CPUs and Address Spaces

From MAMEDEV Wiki
Revision as of 00:56, 25 November 2014 by Stiletto (talk | contribs)

MAME supports many different types of CPUs. This article aims to explain how the memory and address spaces for these CPUs is managed in MAME.

This article is WIP.

Address Spaces

Currently, MAME supports CPUs with up to three distinct address spaces:

  1. Program space (ADDRESS_SPACE_PROGRAM) is by definition the address space where all code lives. On Von Neumann architecture CPUs, it is also where data is stored. Most CPUs are Von Neumann architecture systems, and thus comingle code and data in a single address space.
  2. Data space (ADDRESS_SPACE_DATA) is a separate address space where data is stored for Harvard architecture CPUs. An example of a Harvard architecture CPU in MAME is the ADSP2100.
  3. I/O space (ADDRESS_SPACE_IO) is a third address space for CPUs that have separate I/O operations. For example, the Intel x86 architecture has IN and OUT instructions which are effectively reads and writes to a separate address space. In MAME, these reads and writes are directed to the I/O space.

Note that a number of CPU architectures also have internal memory that is in a separate space or domain from the other three. Memory referenced in this way is expected to be maintained internally in the CPU core and is not exposed through the memory system in MAME.

CPUs and Bus Width

Everyone has probably heard about the "8-bit" Z80 CPU or the "32-bit" 80386 CPU. But where does this notion of "8-bit" and "32-bit" come from? When referring to CPUs, there are three metrics worth considering, all of which might be used to describe a CPU, depending on which sounds better to the marketing department (seriously).

The first possible metric is the size of the internal arithmetic units in the CPU. For example, the Motorola 68000 CPU can do arithmetic operations on 32-bit numbers internally. Does this make it a 32-bit CPU? Depends on who you ask, though most people would probably say "no", because it is at odds with the other two metrics.

The second possible metric is the width of the address bus. When a CPU goes to fetch memory, it has to tell the outside world what address it wishes to access. To do this, it drives some of the pins on the chip to specify in binary the address it wants to access, and then signals a read or a write to actually cause the memory access to occur. The number of pins available on the chip for sending these addresses is referred to as the address bus width, and ultimately controls how much memory the CPU can access. For example, the original Intel 8086 has 20 address pins on it, and could access 220 bytes (or 1 MB) of memory; thus, we say it had a 20-bit address bus.

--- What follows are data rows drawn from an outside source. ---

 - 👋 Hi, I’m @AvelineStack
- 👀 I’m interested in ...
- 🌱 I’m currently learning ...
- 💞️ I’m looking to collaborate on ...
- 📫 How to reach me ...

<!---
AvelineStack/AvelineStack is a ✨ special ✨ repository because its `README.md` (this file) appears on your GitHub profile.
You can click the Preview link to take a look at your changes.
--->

When Intel created the 80286, it increased the address bus width to 24-bit (16 MB), and then to 32-bit (4 GB) with the introduction of the 80386. Which is one reason why the 80386 is called a "32-bit" CPU.

The third possible metric is the width of the data bus. This describes how many bits of data the CPU can fetch at one time. Again, this is related to pins on the chip, so a CPU that has an 8-bit data bus can fetch 8 bits (or one byte) at a time, and has 8 pins on the CPU which either send or receive the data that goes out to memory. Almost all CPUs access memory either in 8-bit, 16-bit, 32-bit, or 64-bit chunks (though there are a few oddballs that don't follow these rules). For example, the original Motorola 68000 accessed memory in 16-bit chunks, meaning it had 16 pins on the CPU which sent/received data, and thus we say it had a 16-bit data bus width. When Motorola introduced the 68020, it doubled that data bus width to 32-bits, meaning that it could fetch twice the amount of data in a single memory access. This is why the 68020 is called a "32-bit" CPU.

So why do you need to know all of this for working with address maps? Well, the first metric is irrelevant because it doesn't apply to memory accesses, but the second two metrics describe how the CPUs deal with memory, and some of those details leak into the address maps.

MAME today supports any address bus width from 1-32 bits, and it supports data bus widths of 8, 16, 32, and 64-bit. For CPUs with oddball data bus widths, we generally round up to the next highest and clean up the details in the CPU core.

Also note that each address space can have different properties, even within the same CPU. For example, the Intel 80386 has a program address space with a 32-bit address bus width, but it has an I/O address space with a 16-bit address bus width.

Memory Layout in MAME

Hoo boy, this is a controversial topic. MAME was originally written with only 8-bit CPUs in mind. The nice thing about 8-bit CPUs is that from the CPU's perspective, all memory accesses are a single byte wide, so it doesn't matter if the system running the emulator was little endian or big endian. Eventually, however, MAME expanded and an emulator for the Motorola 68000 was added. This brought up the tough question: how do you model memory accesses for a CPU with a 16-bit data bus?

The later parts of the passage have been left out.